State education board approves $2.9 billion budget request for FY19
The state Board of Education on Thursday approved a nearly $3 billion budget request for Fiscal Year 2019, one that funds teacher pay raises and textbooks and boosts spending for reading and alternative education programs.
The spending plan is $473.6 million more than was appropriated for the current fiscal year.
The $2.9 billion request by the state Education Department, which will be reviewed by the state Legislature, includes $287.8 million for a $5,000 teacher pay raise that is “regionally competitive.”
State schools Superintendent Joy Hofmeister called it “long past time” to make teacher pay raises “a formal part of the budget.”
“What we know is we don’t have enough people stepping into Oklahoma classrooms,” Hofmeister said. “Those who are coming in are feeling they do not have the support to be able to work with children and do not have some of the tools they need.”
The amount set aside for raises would benefit about 49,000 teachers statewide, figures provided by the state agency show.
“Students are not choosing to go into education,” said board member Carolyn Franks, a former teacher. “They look at the pay out there. Why would they want to become a teacher? Pay is a big, big part of it.”

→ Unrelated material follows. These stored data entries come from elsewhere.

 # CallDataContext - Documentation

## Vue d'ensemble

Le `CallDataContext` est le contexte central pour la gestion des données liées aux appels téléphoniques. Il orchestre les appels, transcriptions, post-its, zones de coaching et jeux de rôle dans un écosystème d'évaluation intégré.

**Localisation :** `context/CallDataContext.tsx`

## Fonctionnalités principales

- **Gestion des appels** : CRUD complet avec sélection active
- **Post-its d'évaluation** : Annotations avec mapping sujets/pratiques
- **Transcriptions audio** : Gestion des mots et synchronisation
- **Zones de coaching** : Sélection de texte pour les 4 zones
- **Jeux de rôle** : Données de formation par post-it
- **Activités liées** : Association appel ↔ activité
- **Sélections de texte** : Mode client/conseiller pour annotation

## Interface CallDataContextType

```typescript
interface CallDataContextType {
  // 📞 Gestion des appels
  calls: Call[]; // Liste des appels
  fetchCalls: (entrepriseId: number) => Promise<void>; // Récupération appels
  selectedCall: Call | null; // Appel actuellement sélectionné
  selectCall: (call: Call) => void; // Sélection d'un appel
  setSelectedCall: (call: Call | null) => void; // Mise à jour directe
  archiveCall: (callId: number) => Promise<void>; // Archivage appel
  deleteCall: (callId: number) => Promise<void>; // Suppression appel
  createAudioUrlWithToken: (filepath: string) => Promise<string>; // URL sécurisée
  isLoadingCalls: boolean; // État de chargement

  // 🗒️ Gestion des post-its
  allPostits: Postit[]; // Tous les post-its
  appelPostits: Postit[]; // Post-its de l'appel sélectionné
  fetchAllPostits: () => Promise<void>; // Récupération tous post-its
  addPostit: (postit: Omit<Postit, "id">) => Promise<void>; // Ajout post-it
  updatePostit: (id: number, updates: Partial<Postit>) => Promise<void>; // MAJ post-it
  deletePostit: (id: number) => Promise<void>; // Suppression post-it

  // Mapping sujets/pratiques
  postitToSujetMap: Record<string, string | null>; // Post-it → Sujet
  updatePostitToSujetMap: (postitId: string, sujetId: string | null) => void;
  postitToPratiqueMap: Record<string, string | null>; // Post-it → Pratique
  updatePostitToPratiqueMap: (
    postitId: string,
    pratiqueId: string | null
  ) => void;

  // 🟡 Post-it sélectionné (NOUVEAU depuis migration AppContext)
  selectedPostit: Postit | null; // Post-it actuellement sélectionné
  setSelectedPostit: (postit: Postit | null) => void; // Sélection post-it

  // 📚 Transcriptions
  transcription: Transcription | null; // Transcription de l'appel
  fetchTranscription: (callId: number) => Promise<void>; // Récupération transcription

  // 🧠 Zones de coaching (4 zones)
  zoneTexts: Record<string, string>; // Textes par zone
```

The budget request includes $1.9 billion for financial support of schools to help with increased enrollment and rising costs, a nearly $54 million increase. The request also includes about $58.6 million for instructional materials — including reading books and math books — that have gone unfunded the past two years.
In delivering the agency’s budget presentation Carolyn Thompson, chief of government affairs, noted that alternative education and reading sufficiency programs are underfunded and need an additional infusion of $12 million combined.

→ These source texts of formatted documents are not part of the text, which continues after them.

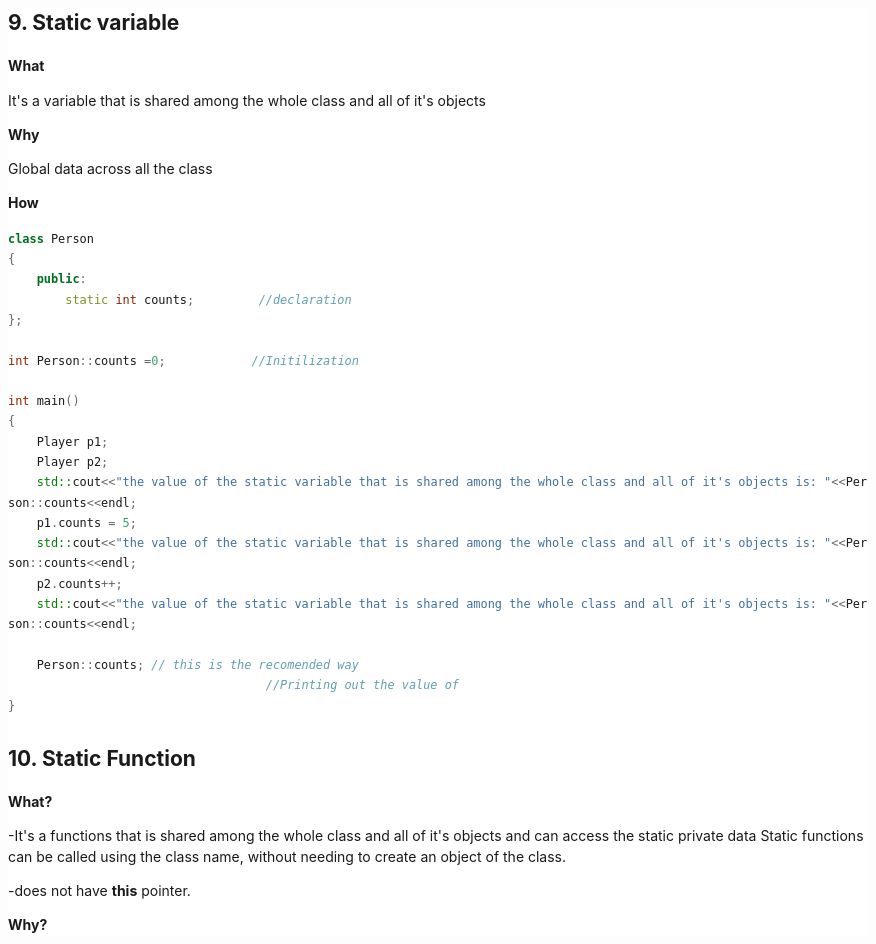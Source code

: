 


## 9. Static variable 

**What**

It's a variable that is shared among the whole class and all of it's objects

**Why**

Global data across all the class

**How**

```cpp
class Person
{
    public:
        static int counts;         //declaration
};

int Person::counts =0;            //Initilization 

int main()
{
    Player p1;
    Player p2;
    std::cout<<"the value of the static variable that is shared among the whole class and all of it's objects is: "<<Person::counts<<endl;
    p1.counts = 5;
    std::cout<<"the value of the static variable that is shared among the whole class and all of it's objects is: "<<Person::counts<<endl;
    p2.counts++;
    std::cout<<"the value of the static variable that is shared among the whole class and all of it's objects is: "<<Person::counts<<endl;

	Person::counts; // this is the recomended way 
                                    //Printing out the value of 
}
```



## 10. Static Function 

**What?**

-It's a functions that is shared among the whole class and all of it's objects and can access the static private data
Static functions can be called using the class name, without needing to create an object of the class.

-does not have **this** pointer.

**Why?**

“We have requested what we believe is the actual need ... for each of these programs,” Thompson said. “You’ll see quite significant increases in some of these areas.”
Schools requested $17 million last year for alternative education but received $10 million, Thompson said.

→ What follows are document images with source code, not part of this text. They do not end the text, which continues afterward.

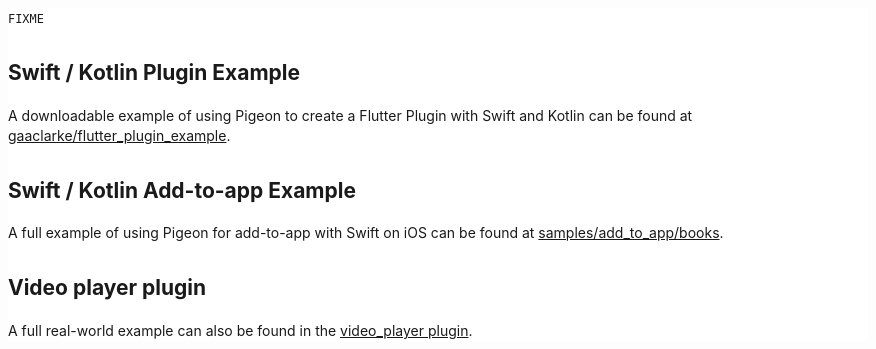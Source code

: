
```c++
FIXME
```

## Swift / Kotlin Plugin Example

A downloadable example of using Pigeon to create a Flutter Plugin with Swift and
Kotlin can be found at
[gaaclarke/flutter_plugin_example](https://github.com/gaaclarke/pigeon_plugin_example).

## Swift / Kotlin Add-to-app Example

A full example of using Pigeon for add-to-app with Swift on iOS can be found at
[samples/add_to_app/books](https://github.com/flutter/samples/tree/master/add_to_app/books).

## Video player plugin

A full real-world example can also be found in the
[video_player plugin](https://github.com/flutter/packages/tree/main/packages/video_player).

“They actually spent $17 million,” she said. “Actually, they spent upwards of $40 (million), if you include sources they took from federal funds.
Schools, Thompson added, “are spending quite a lot of money in this area, and the state has not met its obligation to fully fund this particular mandate.”
Similarly, the Reading Sufficiency Act is a law that calls for students in kindergarten through third grade who are reading below grade level to receive $150 per student for school and district supports.
“We have 80,504 students needing this support,” she said. “If you do the quick math, you end up with over $12 million dollars, which is our request this year, which is almost double what the amount was funded at last year.”
Funding for public school activities, meanwhile, was increased by $45.2 million. In addition to alternative education and reading sufficiency programs, the agency requested more money to fund grants that support the expansion of STEM, reading and special education programs, increase access to Advanced Placement courses and provide bonuses for psychologists, speech pathologists and audiologists.
The spending plan also increases by $24.6 million the amount required by law to pay for teacher and support staff health insurance, officials said.
William Flanagan, of Claremore, cast the lone dissenting vote. Flanagan expressed concerns about submitting a higher spending plan given the state’s current budget situation.
“We know that there’s 99.9 percent probability this document will be discounted,” he said. “When that gets discounted, the actual value of the input from the department is also discounted.”
Board member Lee Baxter, of Lawton, said he understood Flanagan’s concerns.
“What I’ve concluded is, no matter what you send them, it’s going to be discounted,” Baxter said.
Said Franks: “I believe in this budget. If we lower it by 10 percent they’re still going to discount it. ... Let’s put on it what we really feel are the department’s needs.”